** ENTRIES SHOWN follows **

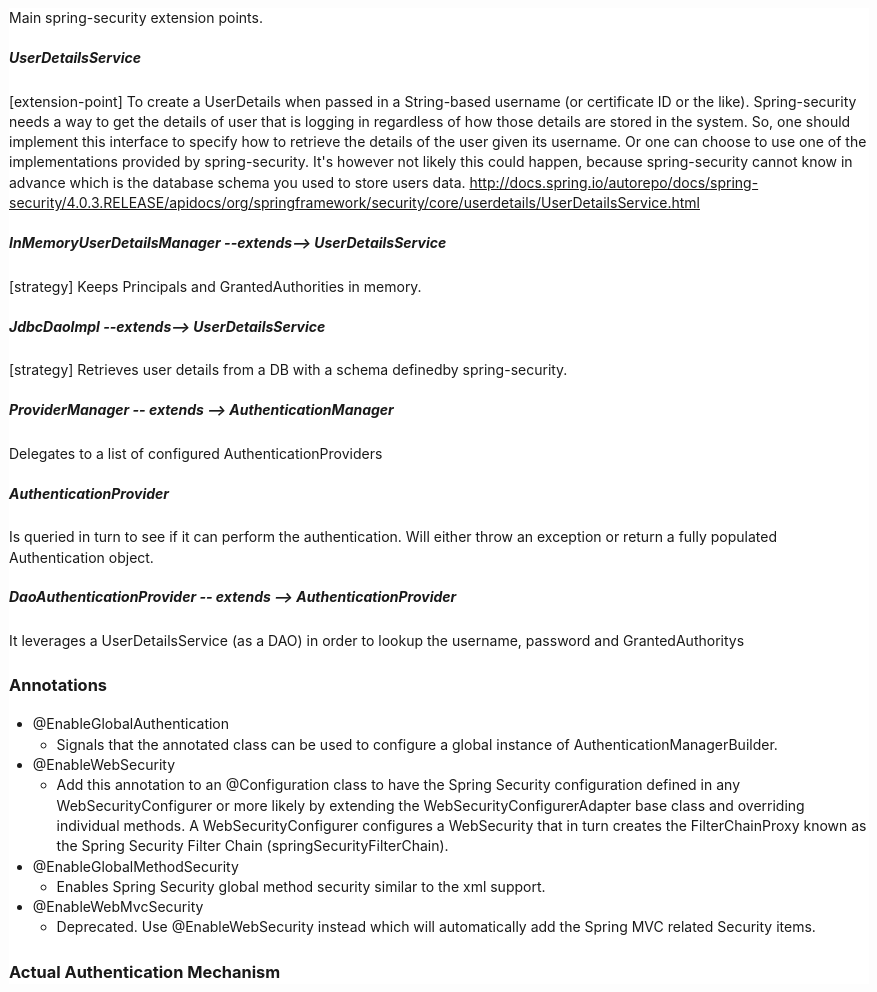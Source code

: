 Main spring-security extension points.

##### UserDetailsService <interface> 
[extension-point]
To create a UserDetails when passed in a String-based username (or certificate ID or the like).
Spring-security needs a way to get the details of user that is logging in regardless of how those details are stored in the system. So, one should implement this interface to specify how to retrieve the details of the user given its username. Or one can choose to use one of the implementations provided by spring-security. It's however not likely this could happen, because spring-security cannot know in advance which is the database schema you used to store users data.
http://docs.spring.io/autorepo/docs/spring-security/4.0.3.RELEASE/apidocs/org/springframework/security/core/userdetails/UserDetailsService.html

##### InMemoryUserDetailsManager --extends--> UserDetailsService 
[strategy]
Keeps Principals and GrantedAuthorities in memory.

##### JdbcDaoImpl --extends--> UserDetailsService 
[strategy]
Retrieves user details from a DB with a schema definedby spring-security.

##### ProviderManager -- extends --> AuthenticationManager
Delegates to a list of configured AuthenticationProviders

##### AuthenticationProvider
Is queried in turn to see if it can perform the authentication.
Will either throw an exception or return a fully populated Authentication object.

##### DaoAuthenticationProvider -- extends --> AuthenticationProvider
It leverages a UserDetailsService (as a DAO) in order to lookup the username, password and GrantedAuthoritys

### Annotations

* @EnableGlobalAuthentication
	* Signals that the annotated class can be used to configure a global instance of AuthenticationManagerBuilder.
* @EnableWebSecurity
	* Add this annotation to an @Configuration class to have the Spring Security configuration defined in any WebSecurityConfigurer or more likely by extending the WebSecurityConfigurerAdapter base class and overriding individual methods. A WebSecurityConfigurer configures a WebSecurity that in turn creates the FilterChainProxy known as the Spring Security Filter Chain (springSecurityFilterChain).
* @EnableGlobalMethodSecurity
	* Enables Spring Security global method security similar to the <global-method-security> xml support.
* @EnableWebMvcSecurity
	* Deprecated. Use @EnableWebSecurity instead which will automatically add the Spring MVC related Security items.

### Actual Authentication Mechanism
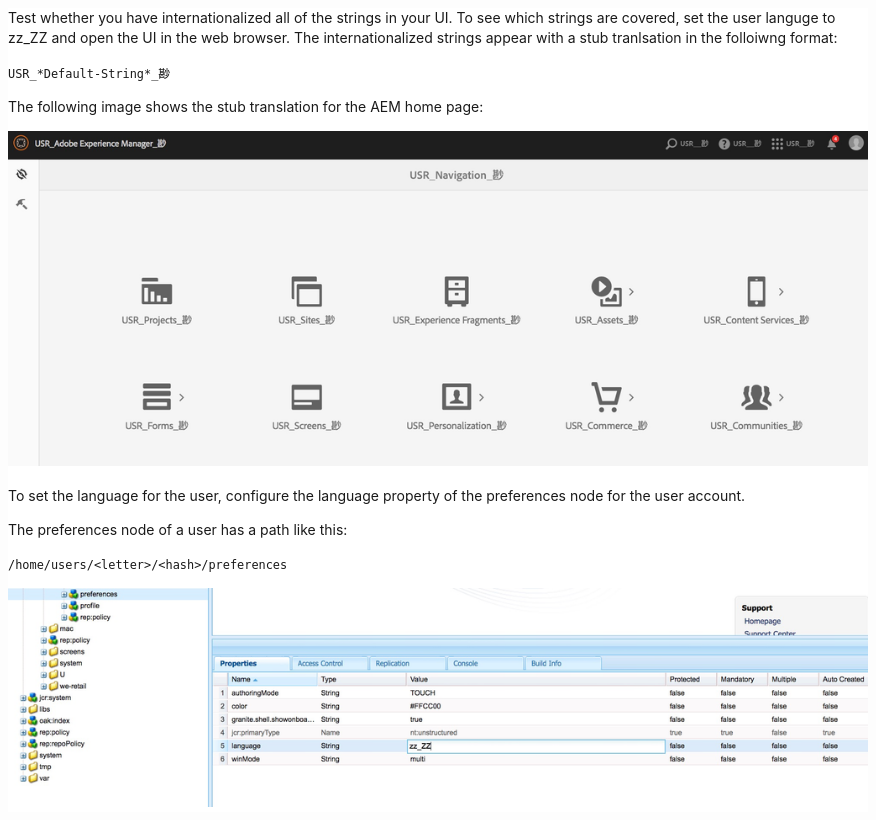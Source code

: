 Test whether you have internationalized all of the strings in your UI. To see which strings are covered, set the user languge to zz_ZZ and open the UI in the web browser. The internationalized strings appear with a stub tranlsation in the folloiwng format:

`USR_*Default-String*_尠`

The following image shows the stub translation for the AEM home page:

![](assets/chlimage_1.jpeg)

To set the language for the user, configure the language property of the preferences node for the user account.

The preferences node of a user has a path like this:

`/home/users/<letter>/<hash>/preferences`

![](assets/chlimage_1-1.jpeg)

** End of ENTRIES SHOWN **

### WORK REQUEST
Each line from the one containing "related Security items." through the last line of the data should be written out exactly. Skip the pictures, and add no other lines.

### ANSWER BOX
	* Deprecated. Use @EnableWebSecurity instead which will automatically add the Spring MVC related Security items.

### Actual Authentication Mechanism
Source code

: Test whether you have internationalized all of the strings in your UI. To see which strings are covered, set the user languge to zz_ZZ and open the UI in the web browser. The internationalized strings appear with a stub tranlsation in the folloiwng format:

`USR_*Default-String*_尠`

The following image shows the stub translation for the AEM home page:

![](assets/chlimage_1.jpeg)

To set the language for the user, configure the language property of the preferences node for the user account.

The preferences node of a user has a path like this:

`/home/users/<letter>/<hash>/preferences`

![](assets/chlimage_1-1.jpeg)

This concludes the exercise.